Offsets are a good way to encourage innovation and greenhouse gas reduction beyond the regulated sectors in the Cap and Trade system. However, the focus should remain on genuine reduction of emissions in the regulated sectors. Sequestration should be a second line of defense. Offset protocols recognize that some sources of greenhouse gases cannot be completely reduced, making sequestration an important part of the effort to reduce overall greenhouse gas pollution.
The CFFO would like to see aggregation permitted within the offset system in order to allow to a wider array of initiatives and operators to participate. There should also be a voluntary offset system for carbon sequestration projects that do not fit within the permanence requirements of the Cap and Trade regulations.

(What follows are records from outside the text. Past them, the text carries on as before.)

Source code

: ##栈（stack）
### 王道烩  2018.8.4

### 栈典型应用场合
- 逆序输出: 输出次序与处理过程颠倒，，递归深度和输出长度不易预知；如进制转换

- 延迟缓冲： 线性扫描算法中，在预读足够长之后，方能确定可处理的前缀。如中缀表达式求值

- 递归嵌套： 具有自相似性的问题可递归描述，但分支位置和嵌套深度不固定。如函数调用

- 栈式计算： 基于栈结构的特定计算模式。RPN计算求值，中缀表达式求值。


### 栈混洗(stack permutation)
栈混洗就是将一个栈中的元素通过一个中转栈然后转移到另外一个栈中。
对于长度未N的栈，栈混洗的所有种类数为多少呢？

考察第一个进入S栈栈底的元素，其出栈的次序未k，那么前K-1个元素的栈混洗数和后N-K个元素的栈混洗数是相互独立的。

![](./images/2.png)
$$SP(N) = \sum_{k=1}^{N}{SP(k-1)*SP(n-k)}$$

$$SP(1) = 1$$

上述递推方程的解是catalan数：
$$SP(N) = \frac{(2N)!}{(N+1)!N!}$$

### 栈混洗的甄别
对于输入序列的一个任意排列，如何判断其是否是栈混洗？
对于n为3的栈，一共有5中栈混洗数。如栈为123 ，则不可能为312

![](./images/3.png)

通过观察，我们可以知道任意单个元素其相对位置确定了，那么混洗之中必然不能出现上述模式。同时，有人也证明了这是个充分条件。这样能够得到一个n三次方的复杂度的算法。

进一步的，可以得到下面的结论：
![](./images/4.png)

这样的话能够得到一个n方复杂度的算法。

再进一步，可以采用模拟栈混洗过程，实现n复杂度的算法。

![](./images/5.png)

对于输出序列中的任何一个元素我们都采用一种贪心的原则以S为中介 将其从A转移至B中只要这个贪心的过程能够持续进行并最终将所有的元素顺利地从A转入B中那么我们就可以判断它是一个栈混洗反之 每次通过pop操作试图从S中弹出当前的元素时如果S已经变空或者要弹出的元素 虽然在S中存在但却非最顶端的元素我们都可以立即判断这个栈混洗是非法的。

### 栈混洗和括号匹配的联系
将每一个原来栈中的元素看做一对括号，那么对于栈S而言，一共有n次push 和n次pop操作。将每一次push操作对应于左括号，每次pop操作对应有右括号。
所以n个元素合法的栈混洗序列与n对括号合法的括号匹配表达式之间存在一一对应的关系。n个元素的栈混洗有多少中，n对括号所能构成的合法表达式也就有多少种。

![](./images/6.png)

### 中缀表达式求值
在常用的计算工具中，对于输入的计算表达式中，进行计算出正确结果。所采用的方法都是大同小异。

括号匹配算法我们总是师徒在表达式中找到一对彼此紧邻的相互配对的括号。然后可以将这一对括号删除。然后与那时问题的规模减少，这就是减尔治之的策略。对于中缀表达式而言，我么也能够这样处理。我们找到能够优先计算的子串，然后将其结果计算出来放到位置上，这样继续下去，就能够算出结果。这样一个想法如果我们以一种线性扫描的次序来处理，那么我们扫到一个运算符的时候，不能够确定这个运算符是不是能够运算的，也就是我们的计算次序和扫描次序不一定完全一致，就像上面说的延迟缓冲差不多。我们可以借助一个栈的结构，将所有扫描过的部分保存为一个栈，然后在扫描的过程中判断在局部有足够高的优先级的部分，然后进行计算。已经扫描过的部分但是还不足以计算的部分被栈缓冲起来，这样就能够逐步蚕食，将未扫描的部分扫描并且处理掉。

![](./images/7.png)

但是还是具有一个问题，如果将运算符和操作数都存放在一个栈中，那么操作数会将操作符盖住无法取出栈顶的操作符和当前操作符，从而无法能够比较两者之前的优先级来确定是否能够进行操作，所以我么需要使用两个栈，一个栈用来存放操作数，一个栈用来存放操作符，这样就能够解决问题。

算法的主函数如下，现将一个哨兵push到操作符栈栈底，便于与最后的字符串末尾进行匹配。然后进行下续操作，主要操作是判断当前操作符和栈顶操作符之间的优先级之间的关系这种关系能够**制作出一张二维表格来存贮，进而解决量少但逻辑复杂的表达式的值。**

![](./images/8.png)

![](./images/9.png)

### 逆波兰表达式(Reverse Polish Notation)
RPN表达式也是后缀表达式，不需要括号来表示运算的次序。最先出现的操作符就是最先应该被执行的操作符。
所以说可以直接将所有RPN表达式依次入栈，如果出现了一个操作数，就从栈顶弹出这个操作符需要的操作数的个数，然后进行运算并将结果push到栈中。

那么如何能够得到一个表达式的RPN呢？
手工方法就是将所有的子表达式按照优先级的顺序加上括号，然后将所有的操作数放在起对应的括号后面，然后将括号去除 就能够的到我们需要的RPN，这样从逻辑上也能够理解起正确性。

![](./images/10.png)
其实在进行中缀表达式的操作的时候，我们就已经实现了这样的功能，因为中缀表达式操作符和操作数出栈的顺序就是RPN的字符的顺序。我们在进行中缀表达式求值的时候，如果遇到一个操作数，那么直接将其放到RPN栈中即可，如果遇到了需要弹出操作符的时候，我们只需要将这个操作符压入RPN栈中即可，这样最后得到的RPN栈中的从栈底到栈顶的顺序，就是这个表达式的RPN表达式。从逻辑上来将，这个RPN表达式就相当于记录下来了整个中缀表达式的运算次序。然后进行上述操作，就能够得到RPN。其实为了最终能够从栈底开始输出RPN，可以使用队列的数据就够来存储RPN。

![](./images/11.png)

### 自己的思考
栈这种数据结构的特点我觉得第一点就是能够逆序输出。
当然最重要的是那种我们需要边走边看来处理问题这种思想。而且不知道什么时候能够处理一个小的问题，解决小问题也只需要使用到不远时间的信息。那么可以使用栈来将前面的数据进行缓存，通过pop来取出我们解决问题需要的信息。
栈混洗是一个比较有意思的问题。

CFFO also wants to see the money going into the Cap and Trade system remain revenue neutral for the government, and remain within Ontario. Offsets should first be sourced from initiatives within Ontario, and only come from elsewhere in Canada if sufficient offsets are not available within the province. British Columbia’s Carbon Tax system (different from Ontario’s Cap and Trade) also has regulations to keep the carbon-price revenue neutral for government. As a 2014 article from the
Globe and Mail explains, in BC, the government has reduced other taxes, including income tax, to balance the increased costs to consumers, and the system has been effective in reducing fossil fuel use. A recent article in the Star points out that Ontario plans to use the funds raised from Cap and Trade “on programs that reduce emissions and help businesses and consumers adapt to a low carbon economy.” In order to be effective, these programs will need to make sure they are saving businesses and consumers enough money to compensate for the higher cost of fossil fuels where alternatives do not currently exist to replace or reduce their use.